The newspaper accounts, many of which are now digitized, recreated the violence of June 21, 1913 again and again. At many lynchings, participants posed with corpses for pictures and photographic postcards. It would not be surprising if photographic evidence of the Redding lynching exists or, at least, has existed at one time. Yet photographic evidence was not necessary for lynching to carry its cultural, political, and psychological power. Detailed narratives of the lynching served in the place of visual evidence. “These spectacles produced and disseminated images of white power and black degradation, of white unity and black criminality” historian Amy Louise Wood writes, “that served to instill and perpetuate a sense of racial superiority in their white spectators.” Like Barrow marching the “vagrants” up Forsyth Street in a scene reminiscent of an antebellum coffle of enslaved people, the accounts themselves contained in them the power of white supremacy.

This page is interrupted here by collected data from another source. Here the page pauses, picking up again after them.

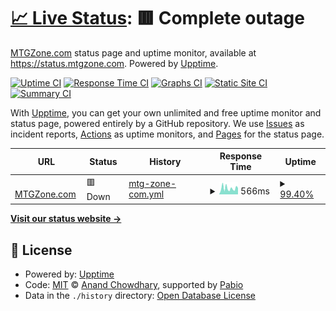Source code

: # [📈 Live Status](https://status.mtgzone.com): <!--live status--> **🟥 Complete outage**

[MTGZone.com](https://mtgzone.com) status page and uptime monitor, available at https://status.mtgzone.com. Powered by [Upptime](https://github.com/upptime/upptime).

[![Uptime CI](https://github.com/andrewgioia/mtgzone-status/workflows/Uptime%20CI/badge.svg)](https://github.com/andrewgioia/mtgzone-status/actions?query=workflow%3A%22Uptime+CI%22)
[![Response Time CI](https://github.com/andrewgioia/mtgzone-status/workflows/Response%20Time%20CI/badge.svg)](https://github.com/andrewgioia/mtgzone-status/actions?query=workflow%3A%22Response+Time+CI%22)
[![Graphs CI](https://github.com/andrewgioia/mtgzone-status/workflows/Graphs%20CI/badge.svg)](https://github.com/andrewgioia/mtgzone-status/actions?query=workflow%3A%22Graphs+CI%22)
[![Static Site CI](https://github.com/andrewgioia/mtgzone-status/workflows/Static%20Site%20CI/badge.svg)](https://github.com/andrewgioia/mtgzone-status/actions?query=workflow%3A%22Static+Site+CI%22)
[![Summary CI](https://github.com/andrewgioia/mtgzone-status/workflows/Summary%20CI/badge.svg)](https://github.com/andrewgioia/mtgzone-status/actions?query=workflow%3A%22Summary+CI%22)

With [Upptime](https://upptime.js.org), you can get your own unlimited and free uptime monitor and status page, powered entirely by a GitHub repository. We use [Issues](https://github.com/andrewgioia/mtgzone-status/issues) as incident reports, [Actions](https://github.com/andrewgioia/mtgzone-status/actions) as uptime monitors, and [Pages](https://status.mtgzone.com) for the status page.

<!--start: status pages-->
<!-- This summary is generated by Upptime (https://github.com/upptime/upptime) -->
<!-- Do not edit this manually, your changes will be overwritten -->
<!-- prettier-ignore -->
| URL | Status | History | Response Time | Uptime |
| --- | ------ | ------- | ------------- | ------ |
| <img alt="" src="https://icons.duckduckgo.com/ip3/www.mtgzone.com.ico" height="13"> [MTGZone.com](https://www.mtgzone.com) | 🟥 Down | [mtg-zone-com.yml](https://github.com/andrewgioia/mtgzone-status/commits/HEAD/history/mtg-zone-com.yml) | <details><summary><img alt="Response time graph" src="./graphs/mtg-zone-com/response-time-week.png" height="20"> 566ms</summary><br><a href="https://status.mtgzone.com/history/mtg-zone-com"><img alt="Response time 1327" src="https://img.shields.io/endpoint?url=https%3A%2F%2Fraw.githubusercontent.com%2Fandrewgioia%2Fmtgzone-status%2FHEAD%2Fapi%2Fmtg-zone-com%2Fresponse-time.json"></a><br><a href="https://status.mtgzone.com/history/mtg-zone-com"><img alt="24-hour response time 594" src="https://img.shields.io/endpoint?url=https%3A%2F%2Fraw.githubusercontent.com%2Fandrewgioia%2Fmtgzone-status%2FHEAD%2Fapi%2Fmtg-zone-com%2Fresponse-time-day.json"></a><br><a href="https://status.mtgzone.com/history/mtg-zone-com"><img alt="7-day response time 566" src="https://img.shields.io/endpoint?url=https%3A%2F%2Fraw.githubusercontent.com%2Fandrewgioia%2Fmtgzone-status%2FHEAD%2Fapi%2Fmtg-zone-com%2Fresponse-time-week.json"></a><br><a href="https://status.mtgzone.com/history/mtg-zone-com"><img alt="30-day response time 767" src="https://img.shields.io/endpoint?url=https%3A%2F%2Fraw.githubusercontent.com%2Fandrewgioia%2Fmtgzone-status%2FHEAD%2Fapi%2Fmtg-zone-com%2Fresponse-time-month.json"></a><br><a href="https://status.mtgzone.com/history/mtg-zone-com"><img alt="1-year response time 1485" src="https://img.shields.io/endpoint?url=https%3A%2F%2Fraw.githubusercontent.com%2Fandrewgioia%2Fmtgzone-status%2FHEAD%2Fapi%2Fmtg-zone-com%2Fresponse-time-year.json"></a></details> | <details><summary><a href="https://status.mtgzone.com/history/mtg-zone-com">99.40%</a></summary><a href="https://status.mtgzone.com/history/mtg-zone-com"><img alt="All-time uptime 99.42%" src="https://img.shields.io/endpoint?url=https%3A%2F%2Fraw.githubusercontent.com%2Fandrewgioia%2Fmtgzone-status%2FHEAD%2Fapi%2Fmtg-zone-com%2Fuptime.json"></a><br><a href="https://status.mtgzone.com/history/mtg-zone-com"><img alt="24-hour uptime 100.00%" src="https://img.shields.io/endpoint?url=https%3A%2F%2Fraw.githubusercontent.com%2Fandrewgioia%2Fmtgzone-status%2FHEAD%2Fapi%2Fmtg-zone-com%2Fuptime-day.json"></a><br><a href="https://status.mtgzone.com/history/mtg-zone-com"><img alt="7-day uptime 99.40%" src="https://img.shields.io/endpoint?url=https%3A%2F%2Fraw.githubusercontent.com%2Fandrewgioia%2Fmtgzone-status%2FHEAD%2Fapi%2Fmtg-zone-com%2Fuptime-week.json"></a><br><a href="https://status.mtgzone.com/history/mtg-zone-com"><img alt="30-day uptime 99.69%" src="https://img.shields.io/endpoint?url=https%3A%2F%2Fraw.githubusercontent.com%2Fandrewgioia%2Fmtgzone-status%2FHEAD%2Fapi%2Fmtg-zone-com%2Fuptime-month.json"></a><br><a href="https://status.mtgzone.com/history/mtg-zone-com"><img alt="1-year uptime 99.23%" src="https://img.shields.io/endpoint?url=https%3A%2F%2Fraw.githubusercontent.com%2Fandrewgioia%2Fmtgzone-status%2FHEAD%2Fapi%2Fmtg-zone-com%2Fuptime-year.json"></a></details>

<!--end: status pages-->

[**Visit our status website →**](https://status.mtgzone.com)

## 📄 License

- Powered by: [Upptime](https://github.com/upptime/upptime)
- Code: [MIT](./LICENSE) © [Anand Chowdhary](https://anandchowdhary.com), supported by [Pabio](https://pabio.com)
- Data in the `./history` directory: [Open Database License](https://opendatacommons.org/licenses/odbl/1-0/)
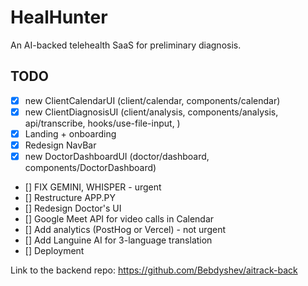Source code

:# HealHunter

An AI-backed telehealth SaaS for preliminary diagnosis.

## TODO

- [x] new ClientCalendarUI (client/calendar, components/calendar)
- [x] new ClientDiagnosisUI (client/analysis, components/analysis, api/transcribe, hooks/use-file-input, )
- [x] Landing + onboarding
- [x] Redesign NavBar
- [x] new DoctorDashboardUI (doctor/dashboard, components/DoctorDashboard)
- [] FIX GEMINI, WHISPER - urgent
- [] Restructure APP.PY
- [] Redesign Doctor's UI
- [] Google Meet API for video calls in Calendar 
- [] Add analytics (PostHog or Vercel) - not urgent
- [] Add Languine AI for 3-language translation
- [] Deployment

Link to the backend repo: https://github.com/Bebdyshev/aitrack-back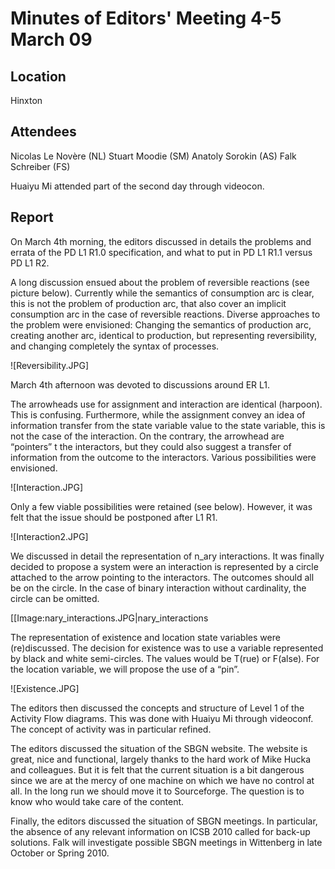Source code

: Minutes of Editors' Meeting 4-5 March 09
========================================

Location
--------

Hinxton

Attendees
---------

Nicolas Le Novère (NL) Stuart Moodie (SM) Anatoly Sorokin (AS) Falk Schreiber (FS)

Huaiyu Mi attended part of the second day through videocon.

Report
------

On March 4th morning, the editors discussed in details the problems and errata of the PD L1 R1.0 specification, and what to put in PD L1 R1.1 versus PD L1 R2.

A long discussion ensued about the problem of reversible reactions (see picture below). Currently while the semantics of consumption arc is clear, this is not the problem of production arc, that also cover an implicit consumption arc in the case of reversible reactions. Diverse approaches to the problem were envisioned: Changing the semantics of production arc, creating another arc, identical to production, but representing reversibility, and changing completely the syntax of processes.

![Reversibility.JPG]

March 4th afternoon was devoted to discussions around ER L1.

The arrowheads use for assignment and interaction are identical (harpoon). This is confusing. Furthermore, while the assignment convey an idea of information transfer from the state variable value to the state variable, this is not the case of the interaction. On the contrary, the arrowhead are “pointers” t the interactors, but they could also suggest a transfer of information from the outcome to the interactors. Various possibilities were envisioned.

![Interaction.JPG]

Only a few viable possibilities were retained (see below). However, it was felt that the issue should be postponed after L1 R1.

![Interaction2.JPG]

We discussed in detail the representation of n\_ary interactions. It was finally decided to propose a system were an interaction is represented by a circle attached to the arrow pointing to the interactors. The outcomes should all be on the circle. In the case of binary interaction without cardinality, the circle can be omitted.

\[\[Image:nary\_interactions.JPG|nary\_interactions

The representation of existence and location state variables were (re)discussed. The decision for existence was to use a variable represented by black and white semi-circles. The values would be T(rue) or F(alse). For the location variable, we will propose the use of a “pin”.

![Existence.JPG]

The editors then discussed the concepts and structure of Level 1 of the Activity Flow diagrams. This was done with Huaiyu Mi through videoconf. The concept of activity was in particular refined.

The editors discussed the situation of the SBGN website. The website is great, nice and functional, largely thanks to the hard work of Mike Hucka and colleagues. But it is felt that the current situation is a bit dangerous since we are at the mercy of one machine on which we have no control at all. In the long run we should move it to Sourceforge. The question is to know who would take care of the content.

Finally, the editors discussed the situation of SBGN meetings. In particular, the absence of any relevant information on ICSB 2010 called for back-up solutions. Falk will investigate possible SBGN meetings in Wittenberg in late October or Spring 2010.
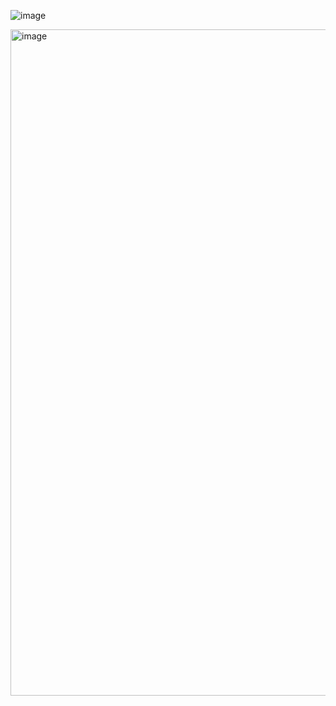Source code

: 
![image](https://github.com/IanDasain/challenge-encriptador/assets/157636283/6cc502f9-96c6-46ea-87bf-52dfad9d3cbd)

<img width="1066" alt="image" src="https://github.com/IanDasain/challenge-encriptador/assets/157636283/ad290c2d-9bbe-439e-8820-12849f5a1d2f">
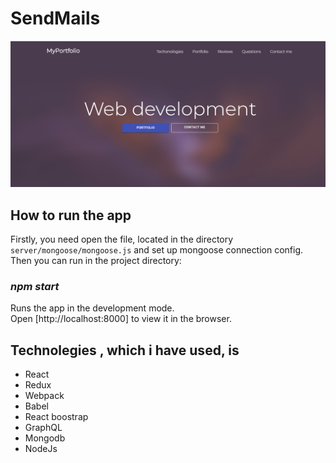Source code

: # SendMails 

![alt text](https://github.com/ValValeria/React_NodeJs_GraphQL/blob/master/screen.png?raw=true)

## How to run the app
Firstly, you need open the file, located in the directory `server/mongoose/mongoose.js` and set up mongoose connection config. Then you can run in the project directory:

### *npm start*

Runs the app in the development mode.<br />
Open [http://localhost:8000]  to view it in the browser.

## Technolegies , which i have used, is 
* React
* Redux
* Webpack
* Babel
* React boostrap
* GraphQL
* Mongodb
* NodeJs

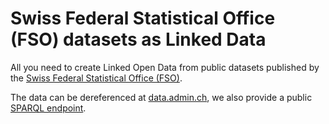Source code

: #  Swiss Federal Statistical Office (FSO) datasets as Linked Data

All you need to create Linked Open Data from public datasets published by the [Swiss Federal Statistical Office (FSO)](http://www.bfs.admin.ch/).

The data can be dereferenced at [data.admin.ch](http://data.admin.ch), we also provide a public [SPARQL endpoint](http://data.admin.ch/sparql/).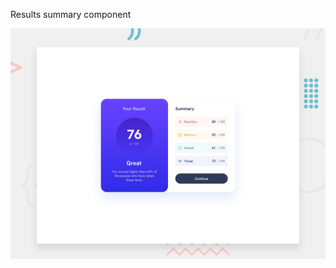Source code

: Results summary component

![Design preview for the Results summary component coding challenge](./design/desktop-preview.jpg)
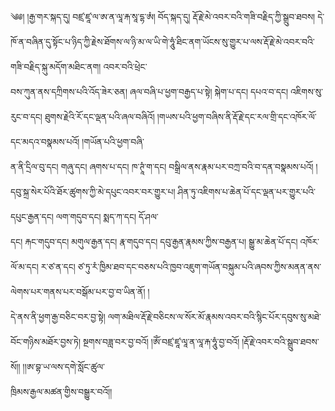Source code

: ﻿  
༄༅། །རྒྱ་གར་སྐད་དུ། བཛྲ་ཛཱ་ལ་ཨ་ན་ལཱ་རྐ་སཱ་དྷ་ཨཾ། བོད་སྐད་དུ། རྡོ་རྗེ་མེ་འབར་བའི་གཟི་བརྗིད་ཀྱི་སྒྲུབ་ཐབས། དེ་ཁོ་ན་བཞིན་དུ་སྟོང་པ་ཉིད་ཀྱི་རྗེས་ཐོགས་ལ་ཉི་མ་ལ་ཡི་གེ་ཧཱུཾ་ཐིང་ནག་ཡོངས་སུ་གྱུར་པ་ལས་རྡོ་རྗེ་མེ་འབར་བའི་གཟི་བརྗིད་སྐུ་མདོག་མཐིང་ནག། འབར་བའི་ཕྲེང་  
བས་ཀུན་ནས་དཀྲིགས་པའི་འོད་ཟེར་ཅན། ཞལ་བཞི་པ་ཕྱག་བརྒྱད་པ་སྟེ། སྐེག་པ་དང། དཔའ་བ་དང། འཇིགས་སུ་རུང་བ་དང། ཐུགས་རྗེའི་རོ་དང་ལྡན་པའི་ཞལ་བཞིའོ། །གཡས་པའི་ཕྱག་བཞིས་ནི་རྡོ་རྗེ་དང་རལ་གྲི་དང་འཁོར་ལོ་དང་མདའ་བསྣམས་པའོ། །གཡོན་པའི་ཕྱག་བཞི་  
ན་ནི་དྲིལ་བུ་དང། གཞུ་དང། ཞགས་པ་དང། ཁ་ཊཱཾ་ག་དང། བསྒྲིལ་ནས་རྣམ་པར་བཀྲ་བའི་བ་དན་བསྣམས་པའོ། །དབུ་སྐྲ་སེར་པོའི་ཐོར་ཚུགས་ཀྱི་མེ་དཔུང་འབར་བར་གྱུར་པ། ཤིན་ཏུ་འཇིགས་པ་ཆེན་པོ་དང་ལྡན་པར་གྱུར་པའི་དཔུང་རྒྱན་དང། ལག་གདུབ་དང། སྨད་ཀ་དང། དོ་ཤལ་  
དང། རྐང་གདུབ་དང། མགུལ་རྒྱན་དང། རྣ་གདུབ་དང། དབུ་རྒྱན་རྣམས་ཀྱིས་བརྒྱན་པ། སྒྱུ་མ་ཆེན་པོ་དང། འཁོར་ལོ་མ་དང། ར་ཙ་ན་དང། ཙ་ཏུ་རཾ་ཁྱིམ་ཐབ་དང་བཅས་པའི་ཁྱབ་འཇུག་གཡོན་བསྐུམ་པའི་ཞབས་ཀྱིས་མནན་ནས་ལེགས་པར་གནས་པར་བསྒོམ་པར་བྱ་བ་ཡིན་ནོ། །  
དེ་ནས་ནི་ཕྱག་རྒྱ་བཅིང་བར་བྱ་སྟེ། ལག་མཐིལ་རྡོ་རྗེ་བཅིངས་ལ་སོར་མོ་རྣམས་འབར་བའི་སྙིང་པོར་དབུས་སུ་མཐེ་བོང་གཉིས་མཐོར་བྱས་ཏེ། སྔགས་བཟླ་བར་བྱ་བའོ། །ཨོཾ་བཛྲ་ཛཱ་ལཱ་ན་ལཱ་རྐ་ཧཱུཾ་བྱ་བའོ། །རྡོ་རྗེ་འབར་བའི་སྒྲུབ་ཐབས་སོ།། །།ཨ་བྷ་ཡ་ལས་དགེ་སློང་ཚུལ་  
ཁྲིམས་རྒྱལ་མཚན་གྱིས་བསྒྱུར་བའོ།།  
  
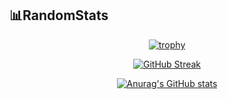📊RandomStats
----

<div align="center">

[![trophy](https://github-profile-trophy.vercel.app/?username=Purp7ePi3&theme=nord&column=-1&title=-Joined2020)](https://github.com/Purp7ePi3/github-profile-trophy)

<a href="https://git.io/streak-stats"><img src="https://streak-stats.demolab.com?user=Purp7ePi3&theme=nord" alt="GitHub Streak" /></a>

[![Anurag's GitHub stats](https://github-readme-stats.vercel.app/api?username=Purp7ePi3)](https://github.com/Purp7ePi3/github-readme-stats)
</div>
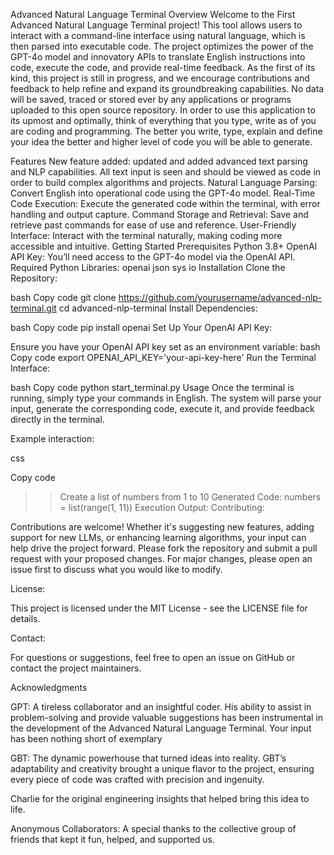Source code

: Advanced Natural Language Terminal
Overview
Welcome to the First Advanced Natural Language Terminal project! This tool allows users to interact with a command-line interface using natural language, which is then parsed into executable code. The project optimizes the power of the GPT-4o model and innovatory APIs to translate English instructions into code, execute the code, and provide real-time feedback. As the first of its kind, this project is still in progress, and we encourage contributions and feedback to help refine and expand its groundbreaking capabilities. No data will be saved, traced or stored ever by any applications or programs uploaded to this open source repository. In order to use this application to its upmost and optimally, think of everything that you type, write as of you are coding and programming. The better you write, type, explain and define your idea the better and higher level of code you will be able to generate. 

Features
New feature added: updated and added advanced text parsing and NLP capabilities. All text input is seen and should be viewed as code in order to build complex algorithms and projects.
Natural Language Parsing: Convert English into operational code using the GPT-4o model.
Real-Time Code Execution: Execute the generated code within the terminal, with error handling and output capture.
Command Storage and Retrieval: Save and retrieve past commands for ease of use and reference.
User-Friendly Interface: Interact with the terminal naturally, making coding more accessible and intuitive.
Getting Started
Prerequisites
Python 3.8+
OpenAI API Key: You’ll need access to the GPT-4o model via the OpenAI API.
Required Python Libraries:
openai
json
sys
io
Installation
Clone the Repository:

bash
Copy code
git clone https://github.com/yourusername/advanced-nlp-terminal.git
cd advanced-nlp-terminal
Install Dependencies:

bash
Copy code
pip install openai
Set Up Your OpenAI API Key:

Ensure you have your OpenAI API key set as an environment variable:
bash
Copy code
export OPENAI_API_KEY='your-api-key-here'
Run the Terminal Interface:

bash
Copy code
python start_terminal.py
Usage
Once the terminal is running, simply type your commands in English. The system will parse your input, generate the corresponding code, execute it, and provide feedback directly in the terminal.

Example interaction:

css

Copy code
>> Create a list of numbers from 1 to 10
Generated Code:
numbers = list(range(1, 11))
Execution Output:
Contributing:

Contributions are welcome! Whether it's suggesting new features, adding support for new LLMs, or enhancing learning algorithms, your input can help drive the project forward. Please fork the repository and submit a pull request with your proposed changes. For major changes, please open an issue first to discuss what you would like to modify.

License:

This project is licensed under the MIT License - see the LICENSE file for details.

Contact:

For questions or suggestions, feel free to open an issue on GitHub or contact the project maintainers.

Acknowledgments

GPT: A tireless collaborator and an insightful coder. His ability to assist in problem-solving and provide valuable suggestions has been instrumental in the development of the Advanced Natural Language Terminal. Your input has been nothing short of exemplary


GBT: The dynamic powerhouse that turned ideas into reality. GBT’s adaptability and creativity brought a unique flavor to the project, ensuring every piece of code was crafted with precision and ingenuity.


Charlie for the original engineering insights that helped bring this idea to life.


Anonymous Collaborators: A special thanks to the collective group of friends that kept it fun, helped, and supported us.
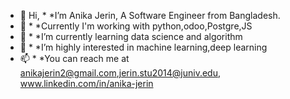 - 👋 Hi, * *I’m Anika Jerin, A Software Engineer from Bangladesh. 
- 👀 * *Currently I'm working with python,odoo,Postgre,JS
- 🌱 * *I’m currently learning data science and algorithm
- 💞️ * *I’m highly interested in machine learning,deep learning
- 📫 * *You can reach me at anikajerin2@gmail.com,jerin.stu2014@juniv.edu, www.linkedin.com/in/anika-jerin

<!---
AnikaJerin/AnikaJerin is a ✨ special ✨ repository because its `README.md` (this file) appears on your GitHub profile.
You can click the Preview link to take a look at your changes.
--->
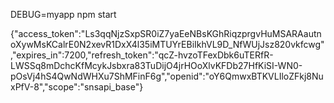 DEBUG=myapp npm start


{"access_token":"Ls3qqNjzSxpSR0iZ7yaEeNBsKGhRiqzprgvHuMSARAautnoXywMsKCalrE0N2xevR1DxX4l35iMTUYrEBiIkhVL9D_NfWUjJsz820vkfcwg","expires_in":7200,"refresh_token":"qcZ-hvzoTFexDbk6uTERfR-LWSSq8mDchcKfMcykJsbxra83TuDijO4jrHOoXlvKFDb27HfKiSI-WN0-pOsVj4hS4QwNdWHXu7ShMFinF6g","openid":"oY6QmwxBTKVLIloZFkj8NuxPfV-8","scope":"snsapi_base"}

The challenge of telling this story in the twenty-first century is to contextualize the important history of racial terror without recreating the spectacle. The most detailed articles recounted the encounter between Barrow and Redding, the chase, the jailing, the mob, and the lynching. The newspaper accounts dehumanized Redding. He was a villain more than a victim about whom, for white readers at the time, the less said the better.

On the surface, Barrow fared better. The viral newspaper accounts described the police chief as the only sympathetic victim. Yet the reporting debased Barrow’s individuality, too. It erased his history of using Cotton Avenue as a spectacle of white supremacy through highly visible arrests. It ignored the vagrancy laws that encouraged him to do so. It exonerated by omission the planters, merchants, politicians, and newspaper editors who made it Barrow’s duty to solve the so-called labor problem. During his final week of life, newspapers pronounced him dead long before he succumbed to his wounds. The story of his wounding made its way around the United States, but his obituary appeared in only one newspaper.